A normal red blood cell is about the size of a lymphocyte nucleus (about 8 μM). The area of central pallor occupies about one-third of the overall diameter. Hypochromic cells have too much and hyperchromic too little central pallor. Anisocytosis is the term used to describe variation in cell size, poikilocytosis describes the variation in cell shape, and anisopoikilocytosis defines the two combined.
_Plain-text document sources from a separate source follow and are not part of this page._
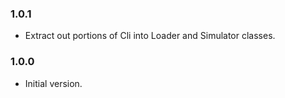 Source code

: ### 1.0.1

* Extract out portions of Cli into Loader and Simulator classes.

### 1.0.0

* Initial version.

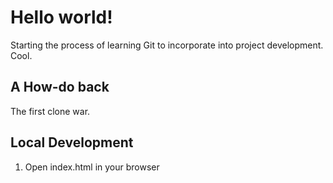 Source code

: # Hello world!

Starting the process of learning Git to incorporate into project development. Cool.

## A How-do back

The first clone war.

## Local Development

1. Open index.html in your browser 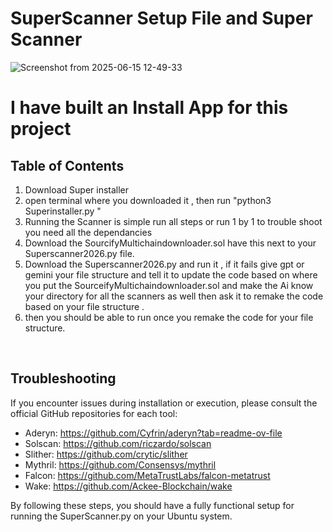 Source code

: # SuperScanner Setup File and Super Scanner

![Screenshot from 2025-06-15 12-49-33](https://github.com/user-attachments/assets/81ca6ba3-fba8-4d45-b929-d04b59cb8a07)












# I have built an Install App for this project 

## Table of Contents
1. Download Super installer
2. open terminal where you downloaded it , then run "python3 Superinstaller.py "
3. Running the Scanner is simple run all steps or run 1 by 1 to trouble shoot you need all the dependancies
4. Download the SourcifyMultichaindownloader.sol have this next to your Superscanner2026.py file.
5. Download the Superscanner2026.py and run it , if it fails give gpt or gemini your file structure and tell it to update the code based on where you put the SourceifyMultichaindownloader.sol and make the Ai know your directory for all the scanners as well then ask it to remake the code based on your file structure .
6. then you should be able to run once you remake the code for your file structure.

<br>
 

## Troubleshooting

If you encounter issues during installation or execution, please consult the official GitHub repositories for each tool:
- Aderyn: https://github.com/Cyfrin/aderyn?tab=readme-ov-file
- Solscan: https://github.com/riczardo/solscan
- Slither: https://github.com/crytic/slither
- Mythril: https://github.com/Consensys/mythril
- Falcon: https://github.com/MetaTrustLabs/falcon-metatrust
- Wake: https://github.com/Ackee-Blockchain/wake

By following these steps, you should have a fully functional setup for running the SuperScanner.py on your Ubuntu system.

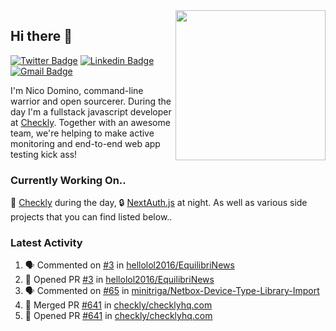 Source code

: <img align="right" src="https://user-images.githubusercontent.com/7415984/172472491-91b16eac-fa22-4ecf-92df-d687139fd1f9.gif" width="240" />

## Hi there 👋

[![Twitter Badge](https://img.shields.io/badge/-@ndom91-1ca0f1?style=flat-square&labelColor=1ca0f1&logo=twitter&logoColor=white&link=https://twitter.com/ndom91)](https://twitter.com/ndom91) [![Linkedin Badge](https://img.shields.io/badge/-ndom91-blue?style=flat-square&logo=Linkedin&logoColor=white&link=https://www.linkedin.com/in/ndom91/)](https://www.linkedin.com/in/ndom91/) [![Gmail Badge](https://img.shields.io/badge/-yo@ndo.dev-c14438?style=flat-square&logo=mail.ru&logoColor=white&link=mailto:yo@ndo.dev)](mailto:yo@ndo.dev)

I'm Nico Domino, command-line warrior and open sourcerer. During the day I'm a fullstack javascript developer at [Checkly](https://checklyhq.com). Together with an awesome team, we're helping to make active monitoring and end-to-end web app testing kick ass!

### Currently Working On..

🦝 [Checkly](https://checklyhq.com) during the day, 🔒 [NextAuth.js](https://github.com/nextauthjs/next-auth) at night. As well as various side projects that you can find listed below..

<!--START_SECTION_PROFILE_VIEWS:readme-info-->
<!--END_SECTION_PROFILE_VIEWS:readme-info-->

<!--START_SECTION_DAILY_COMMIT:readme-info-->
<!--END_SECTION_DAILY_COMMIT:readme-info-->

<!--START_SECTION_WEEKLY_COMMIT:readme-info-->
<!--END_SECTION_WEEKLY_COMMIT:readme-info-->

### Latest Activity

<!--START_SECTION:activity-->
1. 🗣 Commented on [#3](https://github.com/hellolol2016/EquilibriNews/issues/3) in [hellolol2016/EquilibriNews](https://github.com/hellolol2016/EquilibriNews)
2. 💪 Opened PR [#3](https://github.com/hellolol2016/EquilibriNews/pull/3) in [hellolol2016/EquilibriNews](https://github.com/hellolol2016/EquilibriNews)
3. 🗣 Commented on [#65](https://github.com/minitriga/Netbox-Device-Type-Library-Import/issues/65) in [minitriga/Netbox-Device-Type-Library-Import](https://github.com/minitriga/Netbox-Device-Type-Library-Import)
4. 🎉 Merged PR [#641](https://github.com/checkly/checklyhq.com/pull/641) in [checkly/checklyhq.com](https://github.com/checkly/checklyhq.com)
5. 💪 Opened PR [#641](https://github.com/checkly/checklyhq.com/pull/641) in [checkly/checklyhq.com](https://github.com/checkly/checklyhq.com)
<!--END_SECTION:activity-->
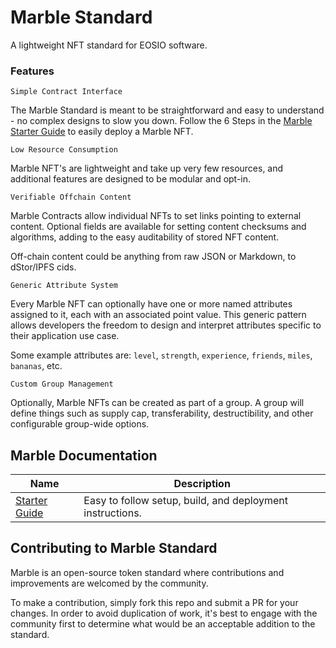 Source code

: # Marble Standard
A lightweight NFT standard for EOSIO software.

### Features

`Simple Contract Interface`

The Marble Standard is meant to be straightforward and easy to understand - no complex designs to slow you down. Follow the 6 Steps in the [Marble Starter Guide](docs/StarterGuide.md) to easily deploy a Marble NFT.

`Low Resource Consumption`

Marble NFT's are lightweight and take up very few resources, and additional features are designed to be modular and opt-in.

`Verifiable Offchain Content`

Marble Contracts allow individual NFTs to set links pointing to external content. Optional fields are available for setting content checksums and algorithms, adding to the easy auditability of stored NFT content.

Off-chain content could be anything from raw JSON or Markdown, to dStor/IPFS cids.

`Generic Attribute System`

Every Marble NFT can optionally have one or more named attributes assigned to it, each with an associated point value. This generic pattern allows developers the freedom to design and interpret attributes specific to their application use case.

Some example attributes are: `level`, `strength`, `experience`, `friends`, `miles`, `bananas`, etc.

`Custom Group Management`

Optionally, Marble NFTs can be created as part of a group. A group will define things such as supply cap, transferability, destructibility, and other configurable group-wide options.

## Marble Documentation

| Name | Description |
| --- | --- |
| [Starter Guide](docs/StarterGuide.md) | Easy to follow setup, build, and deployment instructions. |

## Contributing to Marble Standard

Marble is an open-source token standard where contributions and improvements are welcomed by the community.

To make a contribution, simply fork this repo and submit a PR for your changes. In order to avoid duplication of work, it's best to engage with the community first to determine what would be an acceptable addition to the standard.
Terminology describing the more common morphologic abnormalities of the red blood cell and their associated features are listed in Table 4.5.

Table 4.5 Morphologic features of the erythrocyte

Integration of Information from the CBC, Reticulocyte Count, and Peripheral Smear

Because the MCV, RDW, reticulocyte count, and peripheral smear all provide complementary information, integration of these parameters leads to the correct diagnosis or provides significant insight as to the differential diagnosis (Fig. 4.1). For example, an anemia presenting with a low MCV and high RDW in which the reticulocyte count is low is almost always iron deficiency anemia. The finding on peripheral blood smear of hypochromic, microcytic cells along with wide variation in cell shape and size makes the diagnosis very likely. Iron studies and a ferritin level can then be obtained. At the other end of the spectrum, a newly occurring anemia that presents with a high MCV and high RDW in which the reticulocyte count is high is most likely to be associated with autoimmune hemolysis. A finding of spherocytes on examination of the peripheral blood smear would be highly suggestive of this diagnosis and would provide further laboratory investigation such as obtaining a direct antiglobulin test.

Fig. 4.1
figure 1

Integration of information from the mean corpuscular volume (MCV) and red cell distribution width (RDW)

Summary

Anemia is the most commonly encountered hematologic abnormality in clinical practice. Careful consideration of the information provided by the complete blood count and reticulocyte count in conjunction with review of the peripheral blood smear often provides significant insight into the differential diagnosis and by guiding further testing expedites appropriate diagnosis with a minimum number of tests.